- [Work instruction]:
Reproduce nothing but the closing run of lines: the line with "https://github.com/WardCunningham/wiki" and each line that follows it to the end of the data.

- [Records shown]:
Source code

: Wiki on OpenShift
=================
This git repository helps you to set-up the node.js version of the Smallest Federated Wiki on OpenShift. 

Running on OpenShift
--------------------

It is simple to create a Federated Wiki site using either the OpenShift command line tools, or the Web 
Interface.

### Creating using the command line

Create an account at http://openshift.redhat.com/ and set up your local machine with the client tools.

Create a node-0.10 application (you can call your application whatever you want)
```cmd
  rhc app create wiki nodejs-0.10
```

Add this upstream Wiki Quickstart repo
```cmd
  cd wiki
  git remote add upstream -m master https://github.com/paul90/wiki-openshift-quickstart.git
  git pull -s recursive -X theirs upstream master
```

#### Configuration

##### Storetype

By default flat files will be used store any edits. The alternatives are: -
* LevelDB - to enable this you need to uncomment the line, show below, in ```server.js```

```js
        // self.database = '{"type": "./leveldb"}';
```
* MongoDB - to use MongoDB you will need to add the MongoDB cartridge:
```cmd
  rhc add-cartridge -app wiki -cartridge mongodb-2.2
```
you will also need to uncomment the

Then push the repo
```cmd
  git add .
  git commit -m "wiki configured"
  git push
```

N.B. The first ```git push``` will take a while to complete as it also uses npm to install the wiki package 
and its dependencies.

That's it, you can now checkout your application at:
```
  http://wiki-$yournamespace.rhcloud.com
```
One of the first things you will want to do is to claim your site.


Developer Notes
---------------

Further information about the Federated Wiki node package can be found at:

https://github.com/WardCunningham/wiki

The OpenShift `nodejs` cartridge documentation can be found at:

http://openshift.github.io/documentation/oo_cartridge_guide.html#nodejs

- [Your solution]:
https://github.com/WardCunningham/wiki

The OpenShift `nodejs` cartridge documentation can be found at:

http://openshift.github.io/documentation/oo_cartridge_guide.html#nodejs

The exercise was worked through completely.